• [YOUR GOAL]
Report each line of the records below that holds the word "determines".

┌────────

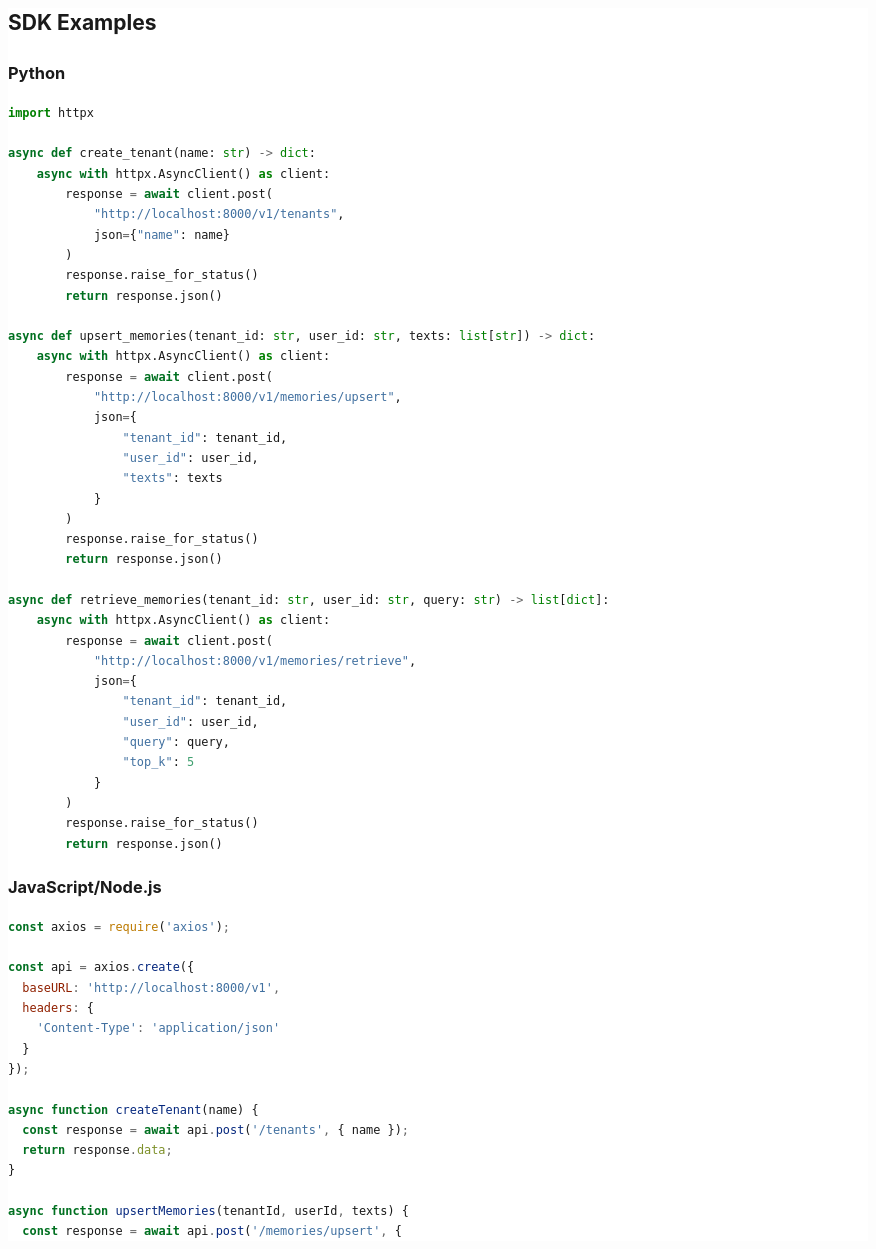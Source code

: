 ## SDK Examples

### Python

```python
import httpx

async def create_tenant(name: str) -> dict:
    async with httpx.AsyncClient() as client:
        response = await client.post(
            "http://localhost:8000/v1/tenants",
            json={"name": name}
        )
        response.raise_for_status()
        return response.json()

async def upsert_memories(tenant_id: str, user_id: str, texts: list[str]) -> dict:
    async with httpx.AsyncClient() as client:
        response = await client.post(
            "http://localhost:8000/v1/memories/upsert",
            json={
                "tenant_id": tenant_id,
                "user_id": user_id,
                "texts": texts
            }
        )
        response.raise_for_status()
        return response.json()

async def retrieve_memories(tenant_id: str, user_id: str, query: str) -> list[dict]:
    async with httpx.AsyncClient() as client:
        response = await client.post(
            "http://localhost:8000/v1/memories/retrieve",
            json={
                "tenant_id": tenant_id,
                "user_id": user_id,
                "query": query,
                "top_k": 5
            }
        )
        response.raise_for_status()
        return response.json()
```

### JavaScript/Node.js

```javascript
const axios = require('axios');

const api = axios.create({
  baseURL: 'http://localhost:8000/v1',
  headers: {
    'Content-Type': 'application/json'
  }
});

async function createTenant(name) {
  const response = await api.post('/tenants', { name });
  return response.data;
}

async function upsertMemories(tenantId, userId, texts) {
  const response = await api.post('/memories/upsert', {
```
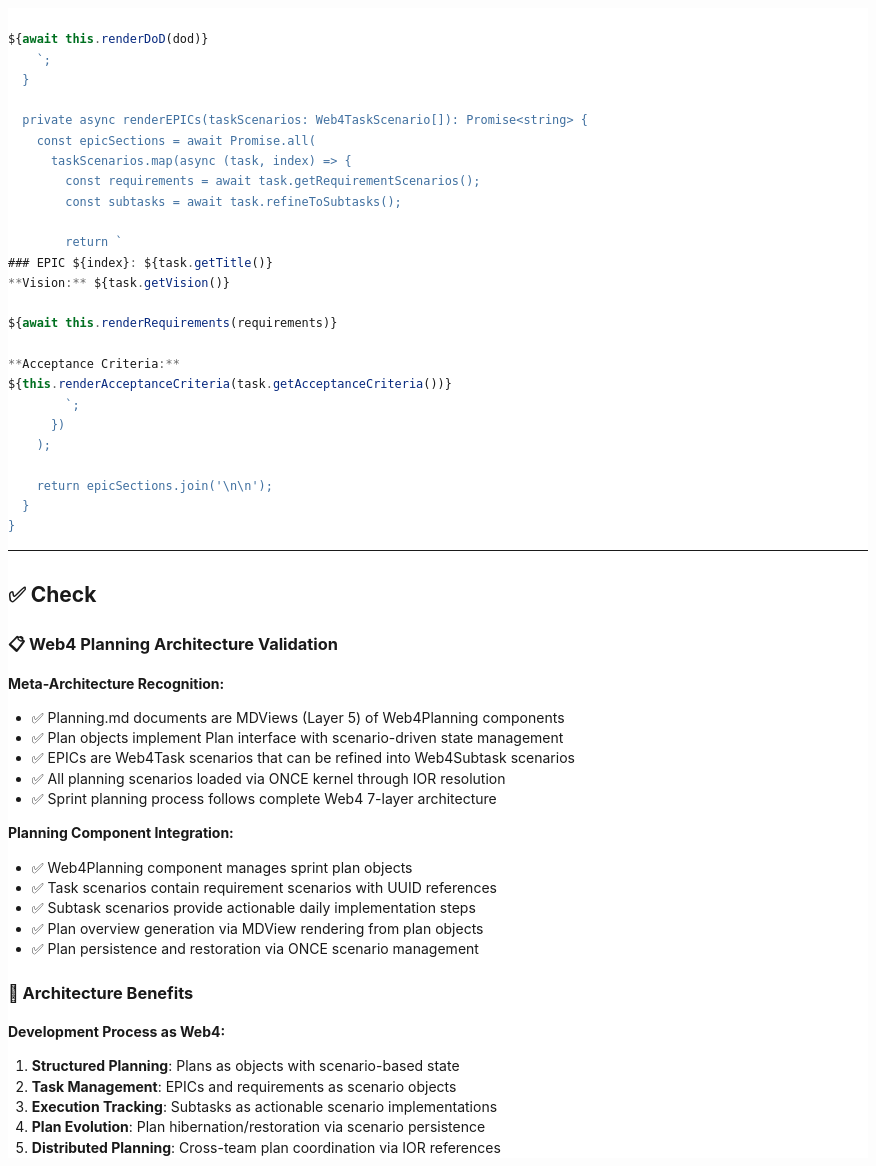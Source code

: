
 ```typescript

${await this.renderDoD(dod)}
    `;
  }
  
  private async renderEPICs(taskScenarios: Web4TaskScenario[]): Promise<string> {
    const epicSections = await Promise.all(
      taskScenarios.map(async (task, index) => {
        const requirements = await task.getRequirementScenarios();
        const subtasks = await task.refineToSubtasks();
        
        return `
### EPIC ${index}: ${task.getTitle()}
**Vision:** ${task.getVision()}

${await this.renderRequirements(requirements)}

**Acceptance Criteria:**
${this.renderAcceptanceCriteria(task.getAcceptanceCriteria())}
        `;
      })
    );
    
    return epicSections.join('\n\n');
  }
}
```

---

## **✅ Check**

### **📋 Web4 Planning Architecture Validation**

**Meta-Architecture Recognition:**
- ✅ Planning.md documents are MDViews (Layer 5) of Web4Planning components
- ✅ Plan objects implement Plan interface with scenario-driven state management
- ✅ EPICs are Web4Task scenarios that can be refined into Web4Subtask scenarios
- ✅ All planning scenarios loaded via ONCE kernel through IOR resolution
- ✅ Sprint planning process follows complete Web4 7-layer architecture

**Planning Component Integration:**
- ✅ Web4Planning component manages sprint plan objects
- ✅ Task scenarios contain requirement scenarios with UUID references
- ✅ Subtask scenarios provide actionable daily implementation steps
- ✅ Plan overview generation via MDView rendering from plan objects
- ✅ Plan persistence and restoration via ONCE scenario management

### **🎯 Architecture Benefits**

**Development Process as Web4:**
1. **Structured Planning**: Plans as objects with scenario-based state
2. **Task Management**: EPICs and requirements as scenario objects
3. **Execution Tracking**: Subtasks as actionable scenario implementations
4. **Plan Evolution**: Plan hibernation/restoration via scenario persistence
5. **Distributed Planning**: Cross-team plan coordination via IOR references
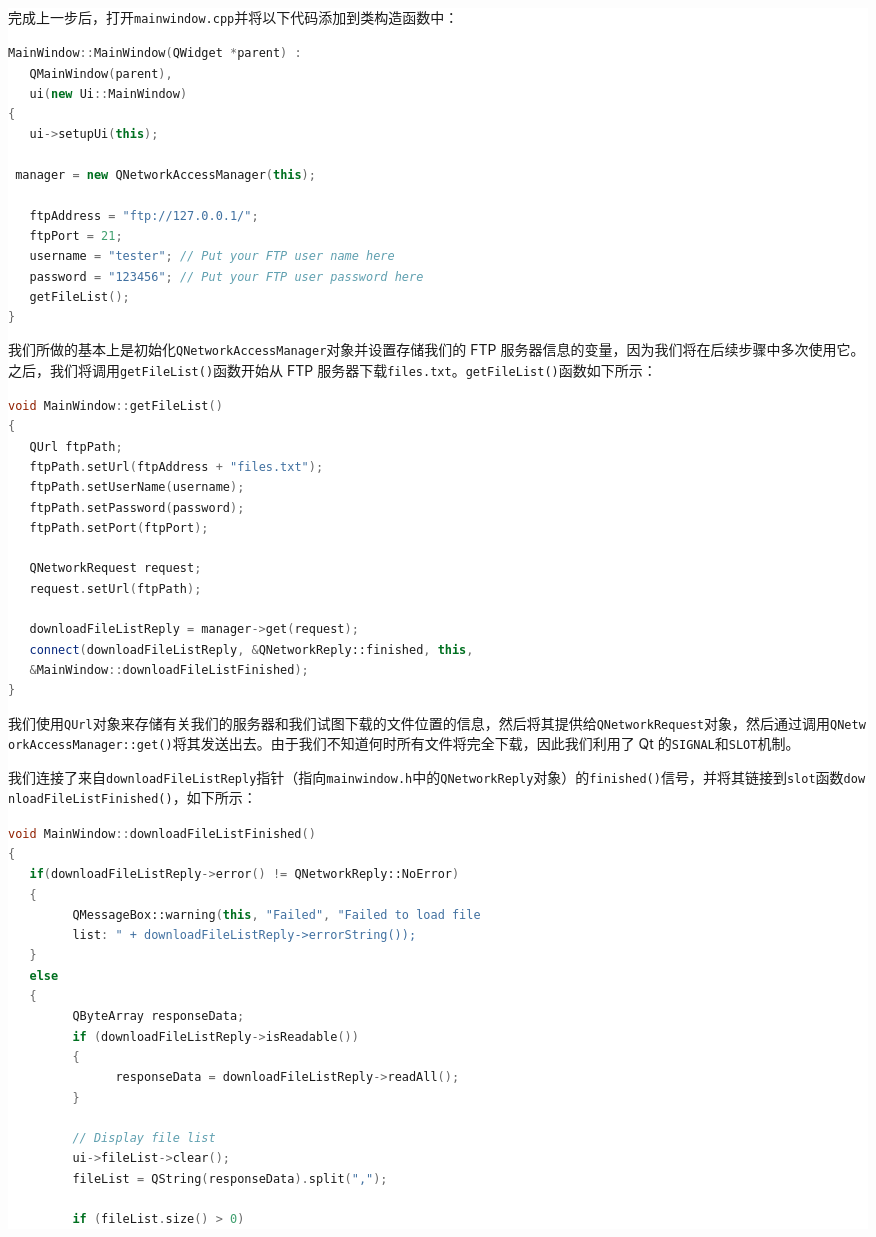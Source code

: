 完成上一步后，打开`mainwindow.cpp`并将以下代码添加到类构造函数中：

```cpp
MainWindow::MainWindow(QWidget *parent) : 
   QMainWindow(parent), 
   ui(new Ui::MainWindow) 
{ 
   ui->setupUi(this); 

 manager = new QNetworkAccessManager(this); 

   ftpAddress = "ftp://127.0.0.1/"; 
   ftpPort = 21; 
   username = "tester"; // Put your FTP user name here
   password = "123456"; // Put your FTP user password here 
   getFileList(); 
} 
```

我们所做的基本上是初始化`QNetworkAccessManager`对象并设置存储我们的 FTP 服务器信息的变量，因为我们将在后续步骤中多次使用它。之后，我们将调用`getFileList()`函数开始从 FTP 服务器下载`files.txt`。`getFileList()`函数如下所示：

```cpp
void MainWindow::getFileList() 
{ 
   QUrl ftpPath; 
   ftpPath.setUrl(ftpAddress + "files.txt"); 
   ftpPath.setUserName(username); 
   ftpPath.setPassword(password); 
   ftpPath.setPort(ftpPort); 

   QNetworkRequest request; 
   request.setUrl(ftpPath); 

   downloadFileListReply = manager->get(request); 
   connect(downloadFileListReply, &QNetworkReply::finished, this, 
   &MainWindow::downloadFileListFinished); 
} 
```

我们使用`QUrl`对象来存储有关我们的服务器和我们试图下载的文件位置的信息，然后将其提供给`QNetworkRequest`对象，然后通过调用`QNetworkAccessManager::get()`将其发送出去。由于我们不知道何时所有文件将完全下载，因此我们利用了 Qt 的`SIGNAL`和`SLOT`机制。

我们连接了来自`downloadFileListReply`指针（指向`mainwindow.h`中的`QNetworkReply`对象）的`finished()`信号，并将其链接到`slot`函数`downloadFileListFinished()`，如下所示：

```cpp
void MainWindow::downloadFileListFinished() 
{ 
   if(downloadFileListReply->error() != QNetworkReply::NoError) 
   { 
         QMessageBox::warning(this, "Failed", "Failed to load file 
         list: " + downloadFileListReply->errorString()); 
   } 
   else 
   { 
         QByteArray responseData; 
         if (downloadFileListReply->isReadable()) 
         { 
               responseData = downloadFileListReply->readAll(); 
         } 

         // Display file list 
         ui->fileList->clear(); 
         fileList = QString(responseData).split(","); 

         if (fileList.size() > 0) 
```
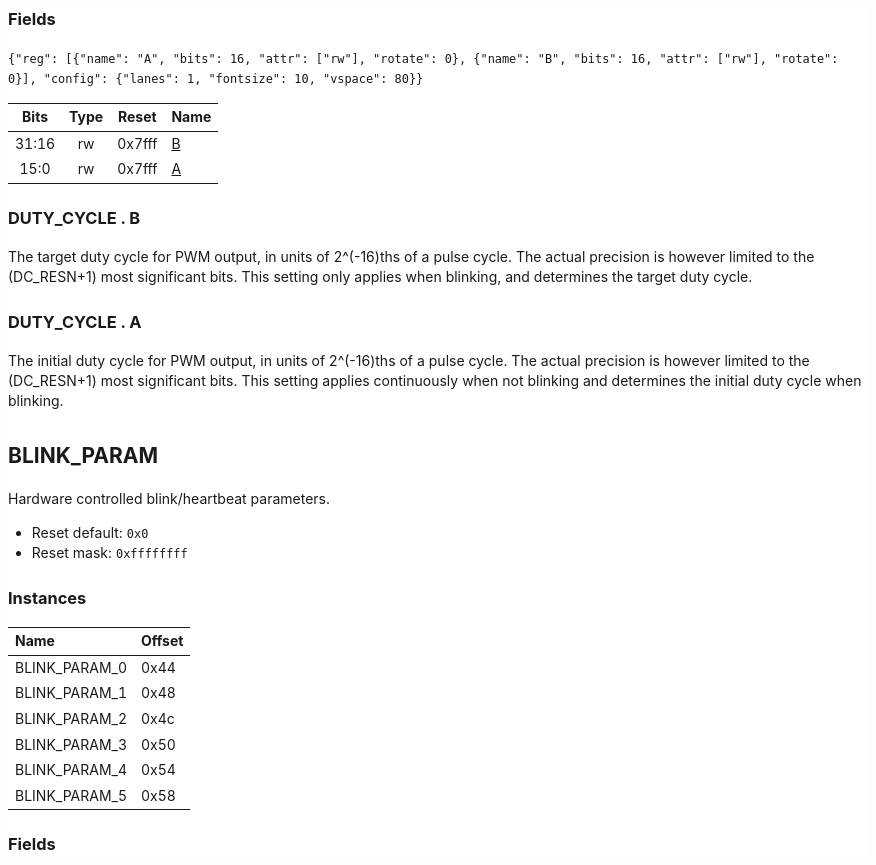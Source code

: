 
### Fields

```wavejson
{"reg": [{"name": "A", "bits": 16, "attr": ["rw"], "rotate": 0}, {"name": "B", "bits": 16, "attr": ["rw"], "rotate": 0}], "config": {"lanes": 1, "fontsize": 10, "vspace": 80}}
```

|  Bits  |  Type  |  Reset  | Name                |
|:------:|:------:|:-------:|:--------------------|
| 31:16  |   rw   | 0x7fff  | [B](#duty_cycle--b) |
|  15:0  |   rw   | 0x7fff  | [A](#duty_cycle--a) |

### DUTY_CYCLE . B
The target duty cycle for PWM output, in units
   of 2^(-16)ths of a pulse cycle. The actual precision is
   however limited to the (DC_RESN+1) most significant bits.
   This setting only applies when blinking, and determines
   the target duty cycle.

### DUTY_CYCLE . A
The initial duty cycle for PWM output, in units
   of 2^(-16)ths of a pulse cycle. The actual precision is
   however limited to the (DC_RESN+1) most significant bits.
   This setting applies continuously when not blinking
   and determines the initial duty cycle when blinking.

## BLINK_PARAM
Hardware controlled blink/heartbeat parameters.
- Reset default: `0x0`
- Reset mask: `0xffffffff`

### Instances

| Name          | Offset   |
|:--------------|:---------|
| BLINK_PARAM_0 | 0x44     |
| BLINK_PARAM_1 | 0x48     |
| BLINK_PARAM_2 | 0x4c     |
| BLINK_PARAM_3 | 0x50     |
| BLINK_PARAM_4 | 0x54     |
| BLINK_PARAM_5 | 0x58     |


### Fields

└────────

• [ANSWER SECTION]
   This setting only applies when blinking, and determines
   and determines the initial duty cycle when blinking.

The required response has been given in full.